Image via Recycling Today
New York City broke ground this week on a new recycling facility that will minimize the distance between pickup and drop-off sites, and with it the amount of trucking—by more than 260,000 miles a year.
It will help the city improve air quality and reduce its carbon footprint, two goals set out by PlaNYC, the city's long-term sustainability plan.
The new facility—a material recovery facility, or MRF—will occupy 100,000 square feet of Sunset Park's 30th Street Pier and will process all of the city's metal, glass and plastic recyclables. It will receive collections from Brooklyn by 100 or fewer trucks per day, and the rest from the Bronx and Queens by barge.
Robert Kelman, president of commercial development for Sims Metal Management North America, said, "Between the city and our investments, we will be putting approximately $80 million into the 30th Street pier and will utilize the best available technologies from around the world, creating up to 100 new jobs that, with all of our 230 locations around the world, will be good quality jobs that will make an important contribution to the sustainability of our city."
No word on if nearby communities had any objections to placement of the facility, but the director of the United Puerto Rican Organization of Sunset Park did say, "the Sims recycling facility represents a significant step on the road to a more environmentally-just Solid Waste Management Plan." With fewer trucks, it won't bring the same health problems that other industrial areas often have, and hopefully the world's "best technologies" means the cleanest and most efficient. A visitor education center at the site will also help students learn about recycling.
The facility is expected to open in December 2011, and to generate 100 new jobs.

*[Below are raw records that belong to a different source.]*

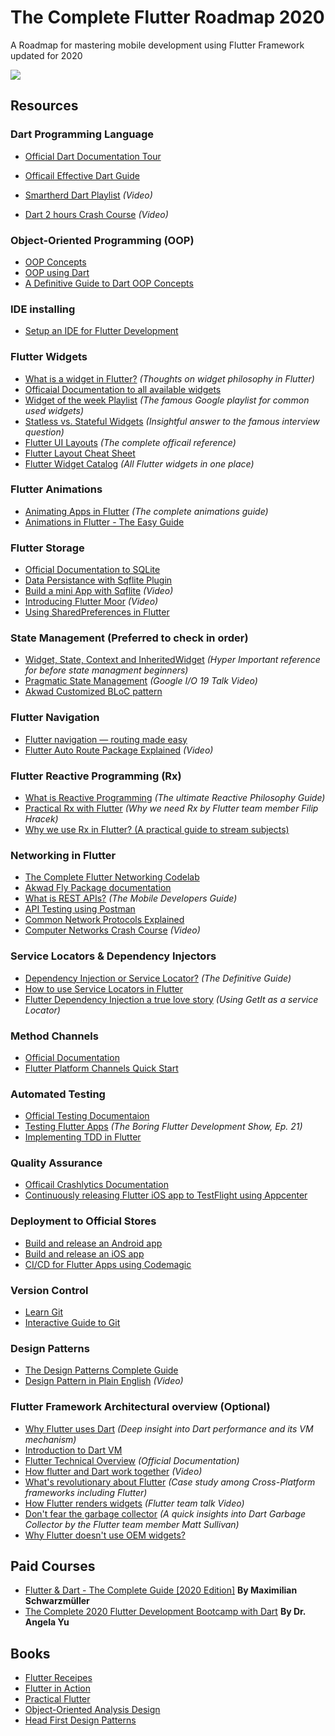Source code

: # The Complete Flutter Roadmap 2020
A Roadmap for mastering mobile development using Flutter Framework updated for 2020



<img src="https://i.imgur.com/tcmiYbv.jpg">

## Resources

### Dart Programming Language
* [Official Dart Documentation Tour](https://dart.dev/guides/language/language-tour)
* [Officail Effective Dart Guide](https://dart.dev/guides/language/effective-dart)

* [Smartherd Dart Playlist](https://www.youtube.com/watch?v=5rtujDjt50I&feature=youtu.be&list=PLlxmoA0rQ-LyHW9voBdNo4gEEIh0SjG-q) <em>*(Video)</em>*
* [Dart 2 hours Crash Course](https://youtu.be/Ej_Pcr4uC2Q) *(Video)*

### Object-Oriented Programming (OOP)
* [OOP Concepts](https://www.freecodecamp.org/news/object-oriented-programming-concepts-21bb035f7260/)
* [OOP using Dart](https://levelup.gitconnected.com/fluttering-dart-oop-8b92cd89a7f0)
* [A Definitive Guide to Dart OOP Concepts](https://www.javatpoint.com/dart-object-oriented-concepts)

### IDE installing
* [Setup an IDE for Flutter Development](https://flutter.dev/docs/get-started/editor)

### Flutter Widgets
* [What is a widget in Flutter?](https://stackoverflow.com/questions/50958238/what-is-a-widget-in-flutter) *(Thoughts on widget philosophy in Flutter)*
* [Officaial Documentation to all available widgets](https://flutter.dev/docs/development/ui/widgets-intro)
* [Widget of the week Playlist](https://www.youtube.com/watch?v=b_sQ9bMltGU&feature=youtu.be&list=PLjxrf2q8roU23XGwz3Km7sQZFTdB996iG) *(The famous Google playlist for common used widgets)*
* [Statless vs. Stateful Widgets](https://medium.com/flutter-community/flutter-stateful-vs-stateless-db325309deae) *(Insightful answer to the famous interview question)*
* [Flutter UI Layouts](https://flutter.dev/docs/development/ui/layout) *(The complete officail reference)*
* [Flutter Layout Cheat Sheet](https://medium.com/flutter-community/flutter-layout-cheat-sheet-5363348d037e)
* [Flutter Widget Catalog](https://flutter.dev/docs/development/ui/widgets) *(All Flutter widgets in one place)*

### Flutter Animations
* [Animating Apps in Flutter](https://www.smashingmagazine.com/2019/10/animation-apps-flutter/) *(The complete animations guide)*
* [Animations in Flutter - The Easy Guide](https://www.didierboelens.com/2018/06/animations-in-flutter---easy-guide---tutorial/?utm_campaign=Flutter%2BWeekly%2BNewsletter&utm_medium=web&utm_source=Flutter_Weekly_Newsletter_2)

### Flutter Storage
* [Official Documentation to SQLite](https://flutter.dev/docs/cookbook/persistence/sqlite)
* [Data Persistance with Sqflite Plugin](https://medium.com/flutterdevs/data-persistence-with-sqlite-flutter-47a6f67b973f)
* [Build a mini App with Sqflite](https://www.youtube.com/watch?v=1BwjNEKD8g8&feature=youtu.be&list=PLDQl6gZtjvFu5l20K5KTEBLCjfRjHowLj) *(Video)*
* [Introducing Flutter Moor](https://youtu.be/zpWsedYMczM) *(Video)*
* [Using SharedPreferences in Flutter](https://medium.com/flutterdevs/using-sharedpreferences-in-flutter-251755f07127)

### State Management (Preferred to check in order)
* [Widget, State, Context and InheritedWidget](https://www.didierboelens.com/2018/06/widget-state-context-inheritedwidget/) *(Hyper Important reference for before state managment beginners)*
* [Pragmatic State Management](https://www.youtube.com/watch?v=d_m5csmrf7I&feature=youtu.be) *(Google I/O 19 Talk Video)*
* [Akwad Customized BLoC pattern](https://app.clickup.com/764648/v/dc/qaq8-834/qaq8-316)

### Flutter Navigation
* [Flutter navigation — routing made easy](https://itnext.io/flutter-navigation-routing-made-easy-816ddf9e2857)
* [Flutter Auto Route Package Explained](https://youtu.be/iVpVBmDhpJY) *(Video)*

### Flutter Reactive Programming (Rx)
* [What is Reactive Programming](https://gist.github.com/staltz/868e7e9bc2a7b8c1f754) *(The ultimate Reactive Philosophy Guide)*
* [Practical Rx with Flutter](https://www.youtube.com/watch?v=7O1UO5rEpRc) *(Why we need Rx by Flutter team member Filip Hracek)*
* [Why we use Rx in Flutter? (A practical guide to stream subjects)](https://medium.com/flutter-community/why-use-rxdart-and-how-we-can-use-with-bloc-pattern-in-flutter-a64ca2c7c52d)

### Networking in Flutter
* [The Complete Flutter Networking Codelab](https://www.raywenderlich.com/5896601-flutter-networking-tutorial-getting-started)
* [Akwad Fly Package documentation](https://app.clickup.com/764648/v/dc/qaq8-834/qaq8-295)
* [What is REST APIs?](https://www.elementarydigital.co.uk/how-to-use-rest-api-in-mobile-app-development/) *(The Mobile Developers Guide)*
* [API Testing using Postman](https://medium.com/aubergine-solutions/api-testing-using-postman-323670c89f6d)
* [Common Network Protocols Explained](https://searchnetworking.techtarget.com/feature/12-common-network-protocols-and-their-functions-explained)
* [Computer Networks Crash Course](https://www.youtube.com/watch?v=3QhU9jd03a0) *(Video)*

### Service Locators & Dependency Injectors 
* [Dependency Injection or Service Locator?](https://medium.com/mobile-app-development-publication/dependency-injection-and-service-locator-4dbe4559a3ba) *(The Definitive Guide)*
* [How to use Service Locators in Flutter](https://www.burkharts.net/apps/blog/one-to-find-them-all-how-to-use-service-locators-with-flutter/)
* [Flutter Dependency Injection a true love story](https://blog.usejournal.com/flutter-di-a-true-love-story-1e5a5ae2ba2d) *(Using GetIt as a service Locator)*

### Method Channels
* [Official Documentation](https://flutter.dev/docs/development/platform-integration/platform-channels?tab=ios-channel-swift-tab)
* [Flutter Platform Channels Quick Start](https://stablekernel.com/article/flutter-platform-channels-quick-start/)

### Automated Testing
* [Official Testing Documentaion](https://flutter.dev/docs/testing)
* [Testing Flutter Apps](https://www.youtube.com/watch?v=bj-oMYyLZEY) *(The Boring Flutter Development Show, Ep. 21)*
* [Implementing TDD in Flutter](https://www.youtube.com/playlist?list=PLB6lc7nQ1n4iYGE_khpXRdJkJEp9WOech)

### Quality Assurance
* [Officail Crashlytics Documentation](https://firebase.flutter.dev/docs/crashlytics/overview/)
* [Continuously releasing Flutter iOS app to TestFlight using Appcenter](https://medium.com/@iqan/continuously-releasing-flutter-ios-app-to-testflight-using-appcenter-38dfc731d93)

### Deployment to Official Stores
* [Build and release an Android app](https://flutter.dev/docs/deployment/android)
* [Build and release an iOS app](https://flutter.dev/docs/deployment/ios)
* [CI/CD for Flutter Apps using Codemagic](https://blog.codemagic.io/getting-started-with-codemagic/)

### Version Control
* [Learn Git](https://www.atlassian.com/git)
* [Interactive Guide to Git](https://learngitbranching.js.org/)

### Design Patterns
* [The Design Patterns Complete Guide](https://refactoring.guru/design-patterns/)
* [Design Pattern in Plain English](https://www.youtube.com/watch?v=NU_1StN5Tkk) *(Video)*

### Flutter Framework Architectural overview (Optional)
* [Why Flutter uses Dart](https://hackernoon.com/why-flutter-uses-dart-dd635a054ebf) *(Deep insight into Dart performance and its VM mechanism)*
* [Introduction to Dart VM](https://mrale.ph/dartvm/)
* [Flutter Technical Overview](https://flutter.dev/docs/resources/architectural-overview) *(Official Documentation)*
* [How flutter and Dart work together](https://www.youtube.com/watch?v=iVYpeEd3Jes) *(Video)*
* [What's revolutionary about Flutter](https://hackernoon.com/whats-revolutionary-about-flutter-946915b09514) *(Case study among Cross-Platform frameworks including Flutter)*
* [How Flutter renders widgets](https://www.youtube.com/watch?v=996ZgFRENMs) *(Flutter team talk Video)*
* [Don't fear the garbage collector](https://medium.com/flutter/flutter-dont-fear-the-garbage-collector-d69b3ff1ca30) *(A quick insights into Dart Garbage Collector by the Flutter team member Matt Sullivan)*
* [Why Flutter doesn't use OEM widgets?](https://medium.com/flutter/why-flutter-doesnt-use-oem-widgets-94746e812510) 


## Paid Courses
* [Flutter & Dart - The Complete Guide [2020 Edition]](https://www.udemy.com/course/learn-flutter-dart-to-build-ios-android-apps/) <b>By Maximilian Schwarzmüller</b>
* [The Complete 2020 Flutter Development Bootcamp with Dart](https://www.udemy.com/course/flutter-bootcamp-with-dart/) <b>By Dr. Angela Yu</b>


## Books
* [Flutter Receipes](https://drive.google.com/file/d/1oju0lic0zCK2mFSIT4M3Hqzv5lWnC3jf/view?usp=sharing)
* [Flutter in Action](https://all-ebook.info/6968-flutter-in-action.html)
* [Practical Flutter](https://all-ebook.info/4392-practical-flutter-improve-your-mobile-development-with-googles-latest-open-source-sdk.html)
* [Object-Oriented Analysis Design](https://drive.google.com/file/d/1H11fjltogFPJN2erLl2mCbbptYzMJ0uS/view?usp=sharing)
* [Head First Design Patterns](https://drive.google.com/file/d/1rmm-OvGpwoR-9x4V36u0VxmQpA_0IjoB/view?usp=sharing)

The city's press release adds that the facility is part of the Sunset Park Waterfront Vision Plan, which will see more than $165 million of city funds invested in developing over 3.5 million square feet of waterfront industrial space and improving pedestrian access to the waterfront with 22 acres of new open space. Truck traffic is also expected to be reduced in the region by 70,000 trips annually, and the plan overall is expected to add 11,000 jobs over 10 years.